Trying Balut – Filipino Street food @ Dollar Hits, Los Angeles

While I like LA and its relatively less congested roads, convenient public transportation, parks and facilities – during my two week stay I found myself missing Malaysia – for the food.

The loud, noisy hawker stalls and food courts, enjoying coffee at 1am in the morning at chic cafes, street food at bustling night markets, and just the overall food scene in general. There wasn’t much in terms of entertainment after dark in America, unless you count bars and clubs.


We went to Temple Street Market at Historic Filipinotown for a good ol’ fashioned outdoor street food barbecue, so I was pretty psyched.

Dollar Hits sells cheap and tasty Filipino favourites from a food truck. Customers place their orders and collect them before grilling them on several barbecue pits set up in the area. No seats, standing room only. The truck blasts OPM (Original Pilipino Music) while you cook and eat – giving the feeling that you’re really just somewhere in the Phils having dinner (if not for the freakishly cold weather!)


Soft drinks and melon juice + fruits.


I had chicken and pork isaw (intestines), Betamax (pork blood cubes), Adidas (chicken feet) and kwek kwek (battered quail eggs), among other things. I like chicken isaw the best because it doesnt have an offal-y smell and has a chewy texture. Not a big fan of the pork isaw because it wasn’t cleaned well. I think my least favourite was the Adidas – it was just tough, rubbery and tasteless.


I was feeling adventurous, so I tried… balut! E taught me how to open and suck out the juice and sprinkle some salt before eating.


Duck foetus gah D:

Tbh, it didn’t taste bad. It tasted like cooked poultry, except with lots of tiny bones. There was barely any meat on it to begin with. The yolk tasted creamy and fermented. I think it was just the idea of eating a baby thing that makes it repulsive to many. I had qualms about it myself lol.


There are no designated tables : everyone just cooks where there is an available grille. It adds to the whole ‘communal eating’ experience. The servers (and random people) here were friendly, but I think if you look Asian they assume you’re Filipino  I had a few people coming up and talking to me in Tagalog lolol.


  • 422 W Temple St, Los Angeles, CA 90026, United States
  • Closed Mon – Weds
  • Operating hours: 630pm – 11pm

Filipino Food @ Bahay Kubo, Los Angeles

AFTER a long day sightseeing around LA,  we were pretty much exhausted. Somehow, we managed to make our way to Historic Filipinotown on Temple Street for dinner.

Welcome to Bahay Kubo, which in Tagalog means ‘Nipah Hut’! On the outside, a no frills appearance – basically a short green building with a signboard and jutting green roofing to resemble its name.

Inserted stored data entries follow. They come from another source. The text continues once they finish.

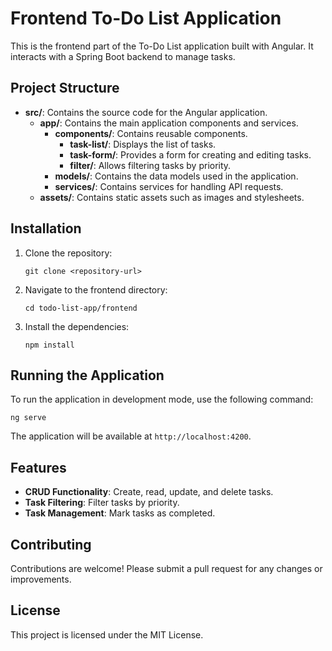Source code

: # Frontend To-Do List Application

This is the frontend part of the To-Do List application built with Angular. It interacts with a Spring Boot backend to manage tasks.

## Project Structure

- **src/**: Contains the source code for the Angular application.
  - **app/**: Contains the main application components and services.
    - **components/**: Contains reusable components.
      - **task-list/**: Displays the list of tasks.
      - **task-form/**: Provides a form for creating and editing tasks.
      - **filter/**: Allows filtering tasks by priority.
    - **models/**: Contains the data models used in the application.
    - **services/**: Contains services for handling API requests.
  - **assets/**: Contains static assets such as images and stylesheets.

## Installation

1. Clone the repository:
   ```
   git clone <repository-url>
   ```
2. Navigate to the frontend directory:
   ```
   cd todo-list-app/frontend
   ```
3. Install the dependencies:
   ```
   npm install
   ```

## Running the Application

To run the application in development mode, use the following command:
```
ng serve
```
The application will be available at `http://localhost:4200`.

## Features

- **CRUD Functionality**: Create, read, update, and delete tasks.
- **Task Filtering**: Filter tasks by priority.
- **Task Management**: Mark tasks as completed.

## Contributing

Contributions are welcome! Please submit a pull request for any changes or improvements.

## License

This project is licensed under the MIT License.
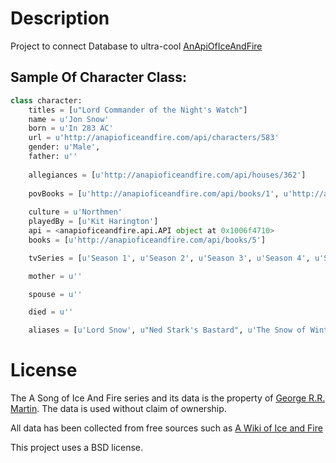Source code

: # Description

Project to connect Database to ultra-cool [AnApiOfIceAndFire](https://anapioficeandfire.com/)

## Sample Of Character Class:
```python
class character:
    titles = [u"Lord Commander of the Night's Watch"]
    name = u'Jon Snow'
    born = u'In 283 AC'
    url = u'http://anapioficeandfire.com/api/characters/583'
    gender: u'Male',
    father: u''
    
    allegiances = [u'http://anapioficeandfire.com/api/houses/362']
    
    povBooks = [u'http://anapioficeandfire.com/api/books/1', u'http://anapioficeandfire.com/api/books/2', u'http://anapioficeandfire.com/api/books/3', u'http://anapioficeandfire.com/api/books/8']
    
    culture = u'Northmen'
    playedBy = [u'Kit Harington']
    api = <anapioficeandfire.api.API object at 0x1006f4710>
    books = [u'http://anapioficeandfire.com/api/books/5']

    tvSeries = [u'Season 1', u'Season 2', u'Season 3', u'Season 4', u'Season 5', u'Season 6']

    mother = u''

    spouse = u''

    died = u''

    aliases = [u'Lord Snow', u"Ned Stark's Bastard", u'The Snow of Winterfell', u'The Crow-Come-Over', u"The 998th Lord Commander of the Night's Watch", u'The Bastard of Winterfell', u'The Black Bastard of the Wall', u'Lord Crow']
```
    
# License
The A Song of Ice And Fire series and its data is the property of [George R.R. Martin](http://www.georgerrmartin.com/). The data is used without claim of ownership.

All data has been collected from free sources such as [A Wiki of Ice and Fire](http://awoiaf.westeros.orgs/)

This project uses a BSD license.

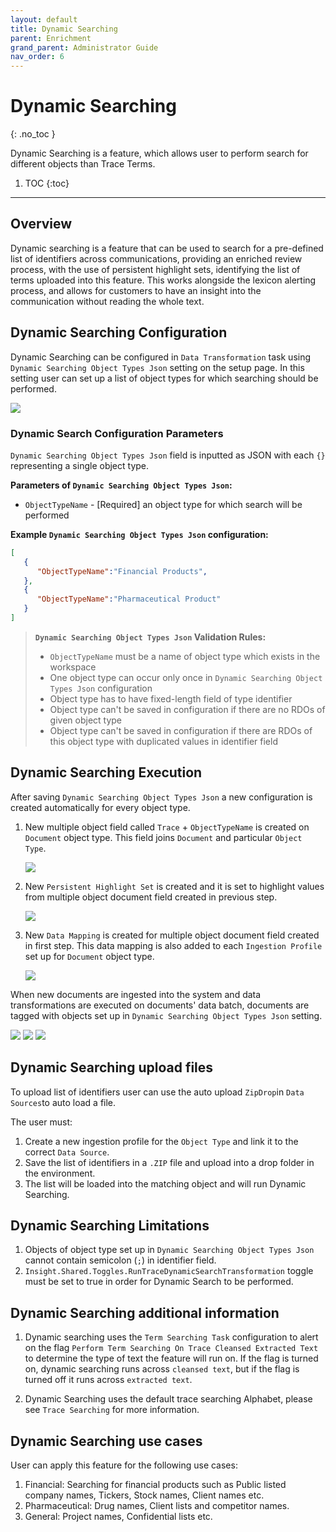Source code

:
 ```yaml
---
layout: default
title: Dynamic Searching
parent: Enrichment
grand_parent: Administrator Guide
nav_order: 6
---
```

# Dynamic Searching
{: .no_toc }

Dynamic Searching is a feature, which allows user to perform search for different objects than Trace Terms.

1. TOC
{:toc}

---
## Overview 

Dynamic searching is a feature that can be used to search for a pre-defined list of identifiers across communications, providing an enriched review process,  with the use of persistent highlight sets, identifying the list of terms uploaded into this feature.  This works alongside the lexicon alerting process, and allows for customers to have an insight into the communication without reading the whole text.

## Dynamic Searching Configuration

Dynamic Searching can be configured in `Data Transformation` task using `Dynamic Searching Object Types Json` setting on the setup page. In this setting user can set up a list of object types for which searching should be performed. 

  ![](media/dynamic_searching/DynamicSearchingConfigurationSetup.PNG)

### Dynamic Search Configuration Parameters

`Dynamic Searching Object Types Json` field is inputted as JSON with each `{}` representing a single object type.

**Parameters of `Dynamic Searching Object Types Json`:**
- `ObjectTypeName` - [Required] an object type for which search will be performed

**Example `Dynamic Searching Object Types Json` configuration:**
```json
[
   {
      "ObjectTypeName":"Financial Products",
   },
   {
      "ObjectTypeName":"Pharmaceutical Product"
   }
]
```

> **`Dynamic Searching Object Types Json` Validation Rules:**
>
> - `ObjectTypeName` must be a name of object type which exists in the workspace
> - One object type can occur only once in `Dynamic Searching Object Types Json` configuration
> - Object type has to have fixed-length field of type identifier
> - Object type can't be saved in configuration if there are no RDOs of given object type
> - Object type can't be saved in configuration if there are RDOs of this object type with duplicated values in identifier field

## Dynamic Searching Execution

After saving `Dynamic Searching Object Types Json` a new configuration is created automatically for every object type.
1) New multiple object field called `Trace` + `ObjectTypeName` is created on `Document` object type. This field joins `Document` and particular `Object Type`.

    ![](media/dynamic_searching/DynamicSearching_MultipleObjectDocumentField.PNG)

2) New `Persistent Highlight Set` is created and it is set to highlight values from multiple object document field created in previous step.

    ![](media/dynamic_searching/DynamicSearching_NewPersistentHighlightSet.PNG)

3) New `Data Mapping` is created for multiple object document field created in first step. This data mapping is also added to each `Ingestion Profile` set up for `Document` object type.

    ![](media/dynamic_searching/DynamicSearching_NewDataMapping.PNG)

When new documents are ingested into the system and data transformations are executed on documents' data batch, documents are tagged with objects set up in `Dynamic Searching Object Types Json` setting.

![](media/dynamic_searching/DynamicSearching_DocumentView.PNG)
![](media/dynamic_searching/DynamicSearching_HighlightedDocument.PNG)
![](media/dynamic_searching/DynamicSearching_FinancialProductsView.PNG)

## Dynamic Searching upload files

To upload list of identifiers user can use the auto upload `ZipDrop`in `Data Sources`to auto load a file. 

The user must:

1. Create a new ingestion profile for the `Object Type` and link it to the correct `Data Source`.
2. Save the list of identifiers in a `.ZIP` file and upload into a drop folder in the environment. 
3. The list will be loaded into the matching object and will run Dynamic Searching.

## Dynamic Searching Limitations

1) Objects of object type set up in `Dynamic Searching Object Types Json` cannot contain semicolon (`;`) in identifier field.
2) `Insight.Shared.Toggles.RunTraceDynamicSearchTransformation` toggle must be set to true in order for Dynamic Search to be performed.

## **Dynamic Searching additional information**

1. Dynamic searching uses the `Term Searching Task` configuration to alert on the flag `Perform Term Searching On Trace Cleansed Extracted Text` to determine the type of text the feature will run on. If the flag is turned on, dynamic searching runs across `cleansed text`, but if the flag is turned off it runs across `extracted text`.

2. Dynamic Searching uses the default trace searching Alphabet, please see `Trace Searching` for more information.

   ## 

## **Dynamic Searching use cases**

User can apply this feature for the following use cases:

1. Financial: Searching for financial products such as Public listed company names, Tickers, Stock names, Client names etc. 
2. Pharmaceutical: Drug names, Client lists and competitor names.
3. General: Project names, Confidential lists etc. 
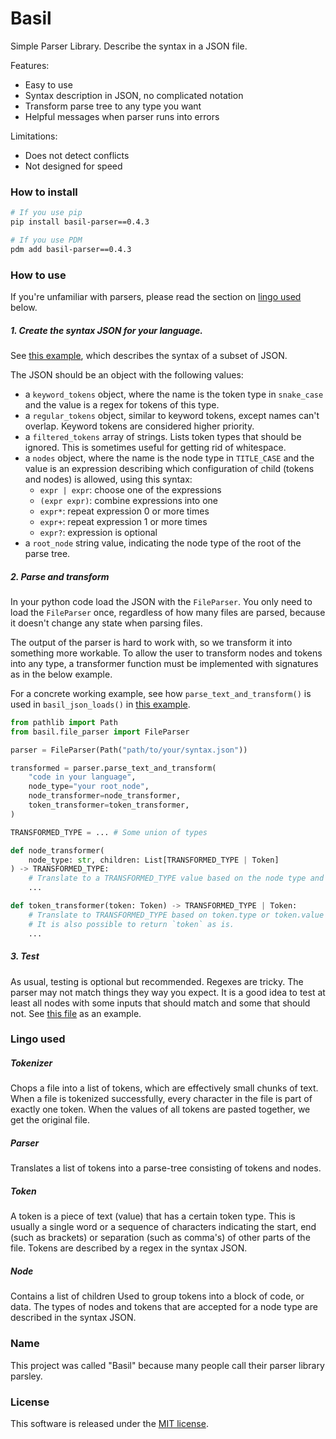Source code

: # Basil

Simple Parser Library. Describe the syntax in a JSON file.

Features:
* Easy to use
* Syntax description in JSON, no complicated notation
* Transform parse tree to any type you want
* Helpful messages when parser runs into errors

Limitations:
* Does not detect conflicts
* Not designed for speed

### How to install

```sh
# If you use pip
pip install basil-parser==0.4.3

# If you use PDM
pdm add basil-parser==0.4.3
```


### How to use

If you're unfamiliar with parsers, please read the section on [lingo used](#lingo-used) below.

##### 1. Create the syntax JSON for your language.
See [this example](tests/json_parser/syntax.json), which describes the syntax of a subset of JSON.

The JSON should be an object with the following values:
* a `keyword_tokens` object, where the name is the token type in `snake_case` and the value is a regex for tokens of this type.
* a `regular_tokens` object, similar to keyword tokens, except names can't overlap. Keyword tokens are considered higher priority.
* a `filtered_tokens` array of strings. Lists token types that should be ignored. This is sometimes useful for getting rid of whitespace.
* a `nodes` object, where the name is the node type in `TITLE_CASE` and the value is an expression describing which configuration of child (tokens and nodes) is allowed, using this syntax:
    * `expr | expr`: choose one of the expressions
    * `(expr expr)`: combine expressions into one
    * `expr*`: repeat expression 0 or more times
    * `expr+`: repeat expression 1 or more times
    * `expr?`: expression is optional
* a `root_node` string value, indicating the node type of the root of the parse tree.


##### 2. Parse and transform

In your python code load the JSON with the `FileParser`. You only need to load the `FileParser` once, regardless of how many files are parsed, because it doesn't change any state when parsing files.

The output of the parser is hard to work with, so we transform it into something more workable. To allow the user to transform nodes and tokens into any type, a transformer function must be implemented with signatures as in the below example.

For a concrete working example, see how `parse_text_and_transform()` is used in `basil_json_loads()` in [this example](tests/json_parser/test_parser_transformed.py).


```py
from pathlib import Path
from basil.file_parser import FileParser

parser = FileParser(Path("path/to/your/syntax.json"))

transformed = parser.parse_text_and_transform(
    "code in your language",
    node_type="your root_node",
    node_transformer=node_transformer,
    token_transformer=token_transformer,
)

TRANSFORMED_TYPE = ... # Some union of types

def node_transformer(
    node_type: str, children: List[TRANSFORMED_TYPE | Token]
) -> TRANSFORMED_TYPE:
    # Translate to a TRANSFORMED_TYPE value based on the node type and it's children
    ...

def token_transformer(token: Token) -> TRANSFORMED_TYPE | Token:
    # Translate to TRANSFORMED_TYPE based on token.type or token.value
    # It is also possible to return `token` as is.
    ...
```

##### 3. Test

As usual, testing is optional but recommended. Regexes are tricky. The parser may not match things they way you expect. It is a good idea to test at least all nodes with some inputs that should match and some that should not. See [this file](tests/json_parser/test_parser.py) as an example.


### Lingo used

##### Tokenizer
Chops a file into a list of tokens, which are effectively small chunks of text. When a file is tokenized successfully, every character in the file is part of exactly one token. When the values of all tokens are pasted together, we get the original file.

##### Parser
Translates a list of tokens into a parse-tree consisting of tokens and nodes.

##### Token
A token is a piece of text (value) that has a certain token type. This is usually a single word or a sequence of characters indicating the start, end (such as brackets) or separation (such as comma's) of other parts of the file. Tokens are described by a regex in the syntax JSON.

##### Node
Contains a list of children Used to group tokens into a block of code, or data. The types of nodes and tokens that are accepted for a node type are described in the syntax JSON.


### Name
This project was called "Basil" because many people call their parser library parsley.

### License
This software is released under the [MIT license](./LICENSE.md).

On the inside, spacious with lots of seats, divided into an indoor and outdoor dining area. Filipino soaps played on TV: while we were visiting, they were showing one called ‘Pangako Sa’yo’.

The food is served canteen style: customers move in a line and order food displayed in large stainless steel containers. While American food isn’t bad, one does get sick of burgers, fries and hotdogs everyday so I felt a pang at this Asian-ness after more than a week in LA.


My favourite Filipino food is sisig (stir fried pig’s jowls and ears ) but they didn’t have it that night 😦

E was not very helpful in suggesting dishes -__- so I simply picked the ones that looked appetising. Ended up with (clockwise from top left) fried chicken skin, pancit  and bopis. 


The pancit was okay – just fried bihun with veges. The chicken skin was crispy but quite salty, would have been better with rice or something. My fave of the night was bopis: pork lungs and heart sauteed in tomatoes, chillies and onions. The offal didn’t have an unpleasant smell at all and had a soft, melt-in-the-mouth texture. The bopis sauce was tangy and full of flavour; slurped up most of it even though there was no rice. 🙂


For dessert, one can’t come to a Filipino restaurant and not try Halo-Halo. It’s similar to Malaysian Ais Kacang (shaved ice). The version here came topped with ice-cream and had jelly, nata de coco, sweet beans and other condiments at the bottom. Great for hot days!